━━━ Raw data

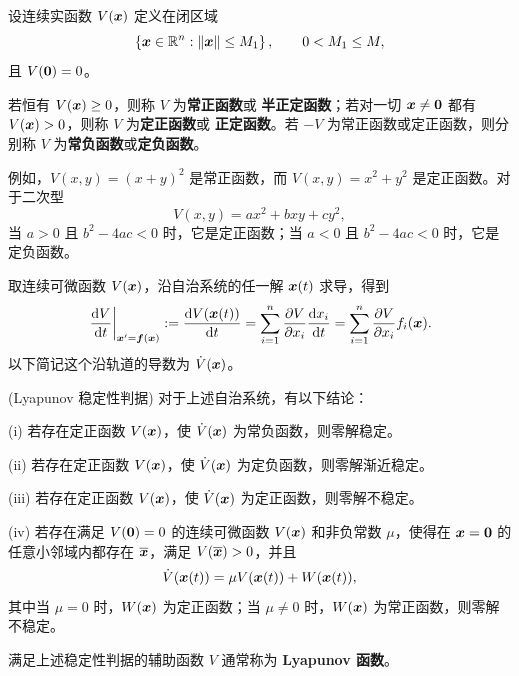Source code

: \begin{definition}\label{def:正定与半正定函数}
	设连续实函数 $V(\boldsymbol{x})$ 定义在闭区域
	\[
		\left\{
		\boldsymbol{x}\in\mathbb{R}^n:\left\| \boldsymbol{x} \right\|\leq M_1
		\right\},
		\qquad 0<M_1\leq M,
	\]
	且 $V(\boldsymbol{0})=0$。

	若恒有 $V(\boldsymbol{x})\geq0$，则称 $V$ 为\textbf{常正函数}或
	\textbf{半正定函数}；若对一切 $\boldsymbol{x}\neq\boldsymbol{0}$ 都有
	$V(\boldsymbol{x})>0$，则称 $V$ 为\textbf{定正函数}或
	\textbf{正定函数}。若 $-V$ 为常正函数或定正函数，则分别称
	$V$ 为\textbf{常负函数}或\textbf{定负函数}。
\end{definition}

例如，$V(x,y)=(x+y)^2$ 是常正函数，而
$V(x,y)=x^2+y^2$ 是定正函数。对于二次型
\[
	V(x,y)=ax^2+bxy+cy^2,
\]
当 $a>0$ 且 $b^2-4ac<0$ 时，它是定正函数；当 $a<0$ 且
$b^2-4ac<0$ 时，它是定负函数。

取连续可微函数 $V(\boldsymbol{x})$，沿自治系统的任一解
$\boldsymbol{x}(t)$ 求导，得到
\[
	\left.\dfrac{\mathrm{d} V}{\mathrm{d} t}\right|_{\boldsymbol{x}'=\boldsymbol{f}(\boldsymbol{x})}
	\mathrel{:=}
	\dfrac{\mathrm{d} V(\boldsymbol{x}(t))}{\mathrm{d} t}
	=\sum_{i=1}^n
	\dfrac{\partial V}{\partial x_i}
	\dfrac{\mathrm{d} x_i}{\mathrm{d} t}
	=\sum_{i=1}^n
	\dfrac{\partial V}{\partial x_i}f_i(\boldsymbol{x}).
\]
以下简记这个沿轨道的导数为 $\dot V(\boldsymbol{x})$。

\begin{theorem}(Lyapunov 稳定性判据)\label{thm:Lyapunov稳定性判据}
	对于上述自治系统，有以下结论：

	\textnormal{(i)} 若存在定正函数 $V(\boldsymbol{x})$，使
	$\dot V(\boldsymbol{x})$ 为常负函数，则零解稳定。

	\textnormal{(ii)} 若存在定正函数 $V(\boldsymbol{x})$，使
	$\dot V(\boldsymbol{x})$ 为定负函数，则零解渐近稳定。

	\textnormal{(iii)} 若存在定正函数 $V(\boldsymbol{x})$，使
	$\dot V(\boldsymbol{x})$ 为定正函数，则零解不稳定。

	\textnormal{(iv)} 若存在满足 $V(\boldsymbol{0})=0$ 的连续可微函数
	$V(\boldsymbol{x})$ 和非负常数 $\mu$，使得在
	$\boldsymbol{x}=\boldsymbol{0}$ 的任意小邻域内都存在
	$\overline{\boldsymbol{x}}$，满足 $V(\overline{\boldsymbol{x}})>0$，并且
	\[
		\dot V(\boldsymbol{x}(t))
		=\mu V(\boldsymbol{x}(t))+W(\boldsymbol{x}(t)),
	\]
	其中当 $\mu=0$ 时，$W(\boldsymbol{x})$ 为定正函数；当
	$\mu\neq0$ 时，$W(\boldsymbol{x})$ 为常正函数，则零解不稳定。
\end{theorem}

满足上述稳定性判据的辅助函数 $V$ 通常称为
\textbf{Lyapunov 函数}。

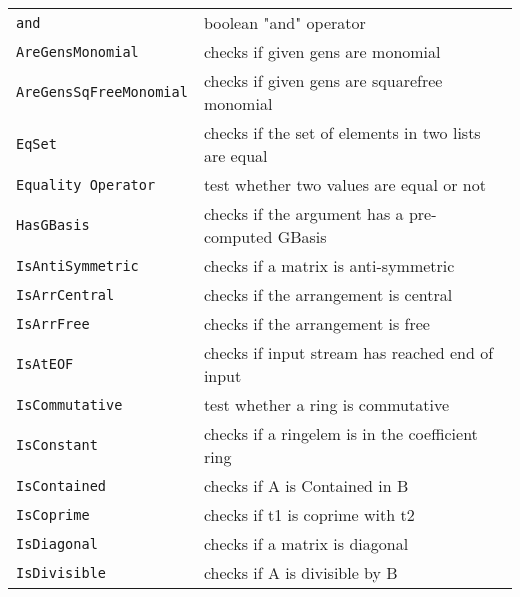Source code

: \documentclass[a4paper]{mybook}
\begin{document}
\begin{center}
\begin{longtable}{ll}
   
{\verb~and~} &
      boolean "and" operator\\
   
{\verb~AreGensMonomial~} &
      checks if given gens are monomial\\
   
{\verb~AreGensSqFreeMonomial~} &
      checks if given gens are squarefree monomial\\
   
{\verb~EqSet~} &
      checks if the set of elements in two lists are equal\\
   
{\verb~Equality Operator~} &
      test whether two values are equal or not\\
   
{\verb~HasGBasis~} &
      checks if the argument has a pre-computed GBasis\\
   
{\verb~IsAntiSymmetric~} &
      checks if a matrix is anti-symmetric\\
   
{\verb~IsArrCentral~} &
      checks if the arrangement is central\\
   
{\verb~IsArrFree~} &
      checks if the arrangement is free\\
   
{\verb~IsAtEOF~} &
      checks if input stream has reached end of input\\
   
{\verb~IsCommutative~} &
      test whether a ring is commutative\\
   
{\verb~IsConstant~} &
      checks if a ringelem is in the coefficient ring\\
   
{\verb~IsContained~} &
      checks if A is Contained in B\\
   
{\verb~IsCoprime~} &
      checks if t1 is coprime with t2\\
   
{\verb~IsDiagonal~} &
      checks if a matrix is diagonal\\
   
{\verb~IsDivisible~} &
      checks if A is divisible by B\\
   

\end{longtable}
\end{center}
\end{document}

━━━━━━

* **Problem requirements**:
In the preceding material, find each line holding the word "label" and copy it out.

* **Reply**:
: \begin{definition}\label{def:正定与半正定函数}
\begin{theorem}(Lyapunov 稳定性判据)\label{thm:Lyapunov稳定性判据}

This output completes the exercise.